ACTION ITEM: Check each line of the material below for "vbframe" and copy those where it appears.

### INFORMATION SHOWN ###

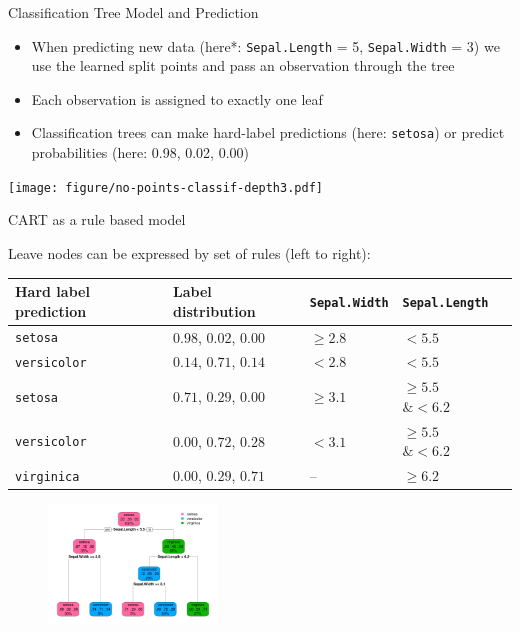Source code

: \documentclass[11pt,compress,t,notes=noshow, xcolor=table]{beamer}
\begin{document}
\begin{vbframe}{Classification Tree Model and Prediction}
\begin{itemize}
\item When predicting new data (here*: \texttt{Sepal.Length} = 5, \texttt{Sepal.Width} = 3) we use the learned split points and pass an observation through the tree
\item Each observation is assigned to exactly one leaf
\item Classification trees can make hard-label predictions (here: \texttt{setosa}) or predict probabilities (here: 0.98, 0.02, 0.00)
\end{itemize}

\color{fgcolor}
{\centering \texttt{[image: figure/no-points-classif-depth3.pdf]}

}
\end{vbframe}

\begin{vbframe}{CART as a rule based model}

Leave nodes can be expressed by set of rules (left to right):

\begin{table}[]
\begin{tabular}{lllll}
Hard label prediction &  Label distribution & \texttt{Sepal.Width} & \texttt{Sepal.Length} \\
\hline
\texttt{setosa} & $0.98$, $0.02$, $0.00$ & $\geq 2.8$ & $< 5.5$ \\
\texttt{versicolor} & $0.14$, $0.71$, $0.14$ & $<2.8$ & $< 5.5$ \\
\texttt{setosa} & $0.71$, $0.29$, $0.00$ & $\geq 3.1$ & $\geq 5.5$ $\& < 6.2$ \\
\texttt{versicolor} & $0.00$, $0.72$, $0.28$ & $< 3.1$ & $\geq 5.5$ $\& < 6.2$\\
\texttt{virginica} & $0.00$, $0.29$, $0.71$ &  -- & $\geq 6.2$ \\

\end{tabular}
\end{table}

\begin{figure} 
\includegraphics[width=0.4\textwidth, keepaspectratio]{figure_man/tree_depth3_structure_wide.png}
\end{figure}


\end{vbframe}
\end{document}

###

FINAL ANSWER:
\begin{vbframe}{Classification Tree Model and Prediction}
\end{vbframe}
\begin{vbframe}{CART as a rule based model}
\end{vbframe}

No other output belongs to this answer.